Что же произошло дальше? Латиняне и италийцы возгорелись желанием вступить в войну с ромеями и замыслили захват всей Лонгивардии и Италии[570]. Император отправил в Эпидамн Итала, полагая, что он свой человек, честен и хорошо знаком с положением в Италии. Говоря коротко, Итала изобличили в том, что он в Италии предает нас, и был послан человек, который должен был его оттуда изгнать. Но Итал, узнав об этом, бежал в Рим.
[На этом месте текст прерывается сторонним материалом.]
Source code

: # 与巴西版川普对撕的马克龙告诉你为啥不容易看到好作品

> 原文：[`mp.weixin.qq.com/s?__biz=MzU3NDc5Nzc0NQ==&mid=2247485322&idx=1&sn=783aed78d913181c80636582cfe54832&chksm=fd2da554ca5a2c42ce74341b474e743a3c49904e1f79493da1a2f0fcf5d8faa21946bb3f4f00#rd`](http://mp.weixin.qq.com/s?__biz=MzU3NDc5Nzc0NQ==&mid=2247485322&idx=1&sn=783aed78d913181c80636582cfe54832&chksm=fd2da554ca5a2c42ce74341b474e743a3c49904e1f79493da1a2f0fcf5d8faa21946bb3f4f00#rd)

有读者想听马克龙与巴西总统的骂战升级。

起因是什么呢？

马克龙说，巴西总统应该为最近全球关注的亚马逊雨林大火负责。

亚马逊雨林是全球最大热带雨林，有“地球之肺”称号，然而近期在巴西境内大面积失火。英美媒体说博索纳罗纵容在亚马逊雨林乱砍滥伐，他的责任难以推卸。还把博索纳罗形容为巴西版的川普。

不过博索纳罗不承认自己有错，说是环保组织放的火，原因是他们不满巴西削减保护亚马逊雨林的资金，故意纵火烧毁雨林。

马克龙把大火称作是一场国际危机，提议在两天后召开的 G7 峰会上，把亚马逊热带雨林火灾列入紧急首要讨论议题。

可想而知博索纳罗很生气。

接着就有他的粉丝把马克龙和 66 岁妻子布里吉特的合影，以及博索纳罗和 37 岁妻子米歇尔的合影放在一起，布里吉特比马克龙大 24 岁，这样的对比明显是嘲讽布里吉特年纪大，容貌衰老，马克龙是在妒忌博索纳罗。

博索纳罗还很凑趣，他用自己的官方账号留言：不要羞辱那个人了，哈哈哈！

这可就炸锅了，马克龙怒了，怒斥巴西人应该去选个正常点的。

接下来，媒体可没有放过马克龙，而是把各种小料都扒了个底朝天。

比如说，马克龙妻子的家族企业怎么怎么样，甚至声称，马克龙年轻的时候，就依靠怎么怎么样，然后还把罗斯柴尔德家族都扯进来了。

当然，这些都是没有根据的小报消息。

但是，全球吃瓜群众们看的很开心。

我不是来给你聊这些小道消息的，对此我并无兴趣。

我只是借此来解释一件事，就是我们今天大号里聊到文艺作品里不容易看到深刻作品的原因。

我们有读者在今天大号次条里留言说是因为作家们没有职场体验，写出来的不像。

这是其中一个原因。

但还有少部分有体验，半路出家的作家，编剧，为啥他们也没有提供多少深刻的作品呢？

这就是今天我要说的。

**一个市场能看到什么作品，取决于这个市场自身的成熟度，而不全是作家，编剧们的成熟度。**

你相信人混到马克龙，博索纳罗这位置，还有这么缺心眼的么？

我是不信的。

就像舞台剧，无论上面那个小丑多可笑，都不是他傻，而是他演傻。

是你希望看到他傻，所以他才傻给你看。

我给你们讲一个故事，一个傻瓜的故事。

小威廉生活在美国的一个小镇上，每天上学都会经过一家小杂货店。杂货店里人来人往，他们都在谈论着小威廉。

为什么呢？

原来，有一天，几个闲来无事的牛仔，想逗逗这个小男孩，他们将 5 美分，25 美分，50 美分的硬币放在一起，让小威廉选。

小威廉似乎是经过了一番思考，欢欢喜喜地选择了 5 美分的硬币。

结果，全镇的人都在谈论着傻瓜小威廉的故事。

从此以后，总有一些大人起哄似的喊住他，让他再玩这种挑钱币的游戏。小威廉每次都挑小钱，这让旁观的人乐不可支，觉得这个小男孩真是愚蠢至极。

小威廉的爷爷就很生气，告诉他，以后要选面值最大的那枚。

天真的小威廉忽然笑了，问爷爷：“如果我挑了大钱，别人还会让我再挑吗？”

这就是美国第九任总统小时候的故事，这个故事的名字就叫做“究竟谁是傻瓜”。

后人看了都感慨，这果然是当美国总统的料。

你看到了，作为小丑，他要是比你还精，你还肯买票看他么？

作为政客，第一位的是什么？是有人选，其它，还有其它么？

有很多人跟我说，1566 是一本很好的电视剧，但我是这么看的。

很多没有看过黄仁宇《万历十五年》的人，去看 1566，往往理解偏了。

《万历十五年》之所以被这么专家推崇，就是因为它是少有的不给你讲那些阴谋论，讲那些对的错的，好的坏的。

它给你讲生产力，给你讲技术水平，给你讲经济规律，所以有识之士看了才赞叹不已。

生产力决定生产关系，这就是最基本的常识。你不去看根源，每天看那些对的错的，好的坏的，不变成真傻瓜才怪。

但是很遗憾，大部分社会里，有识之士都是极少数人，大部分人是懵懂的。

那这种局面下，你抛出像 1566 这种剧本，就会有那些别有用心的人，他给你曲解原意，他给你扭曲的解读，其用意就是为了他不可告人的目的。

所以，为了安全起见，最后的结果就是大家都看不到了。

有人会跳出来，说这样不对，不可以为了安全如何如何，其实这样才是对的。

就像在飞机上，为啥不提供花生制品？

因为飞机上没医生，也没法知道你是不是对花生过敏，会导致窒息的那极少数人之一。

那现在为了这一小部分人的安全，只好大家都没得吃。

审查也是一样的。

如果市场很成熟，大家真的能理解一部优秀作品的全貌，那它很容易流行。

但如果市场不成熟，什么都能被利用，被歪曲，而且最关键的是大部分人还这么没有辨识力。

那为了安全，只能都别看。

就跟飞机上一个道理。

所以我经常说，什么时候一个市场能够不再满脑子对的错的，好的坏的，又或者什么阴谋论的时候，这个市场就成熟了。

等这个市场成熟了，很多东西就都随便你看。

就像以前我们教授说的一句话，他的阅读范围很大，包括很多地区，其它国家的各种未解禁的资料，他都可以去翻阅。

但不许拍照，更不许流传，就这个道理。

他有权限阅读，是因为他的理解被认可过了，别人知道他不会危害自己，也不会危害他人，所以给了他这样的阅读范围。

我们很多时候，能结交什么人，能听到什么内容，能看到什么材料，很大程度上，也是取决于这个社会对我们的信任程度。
Затем он раскаялся (такова уж его натура!), обратился с просьбой к императору и по его приказу прибыл в Константинополь, где ему были для местожительства опре-{172}делены монастырь, известный под названием Пиги, и церковь Сорока святых[571]. А когда Пселл после пострижения покинул Византий[572], Итал был назначен учителем всей философии в должности ипата философов[573] и ревностно занимался толкованием книг Аристотеля и Платона. Он казался чрезвычайно образованным человеком и более чем кто-либо другой был искушен в сложнейшей перипатетической философии и особенно диалектике. В других областях словесности он не имел больших дарований[574]: хромал в грамматике и не вкусил сладости риторики. Поэтому его слог был лишен гармоничности и изящной отделки, имел характер грубый и неприкрашенный. Речь у него была хмурой и язвительной. Его писания были исполнены диалектическими доводами, а речь загромождена эпихейремами, впрочем больше в устных выступлениях, чем в письменных сочинениях. Он был настолько силен и непобедим в диспутах, что его противники оказывались беспомощными и сами собой замолкали. Своими вопросами он рыл для собеседника яму и бросал его в колодец трудностей. Этот муж был настолько опытен в диалектике, что непрерывным градом вопросов буквально душил спорящих с ним, а их ум приводил в замешательство и смущение. Никто не мог, раз встретившись с ним, пройти сквозь его лабиринты. Вообще же он был совершенно невоспитан, и гнев владел его душой, а если он и приобрел благодаря науке какую-нибудь добродетель, то его злой характер уничтожил ее и свел на нет. Этот муж спорил как словами, так и руками и не дожидался того момента, когда собеседник попадет в безвыходное положение; он не удовлетворялся тем, что зажимал рот противнику и осуждал его на молчание, — рука Итала тотчас обрушивалась на бороду и волосы собеседника, и обида следовала за обидой; свои руки, так же как и язык, он не мог сдержать. Только одна черта Итала была чуждой философам: ударив противника, он переставал гневаться, обливался слезами и проявлял явные признаки раскаяния.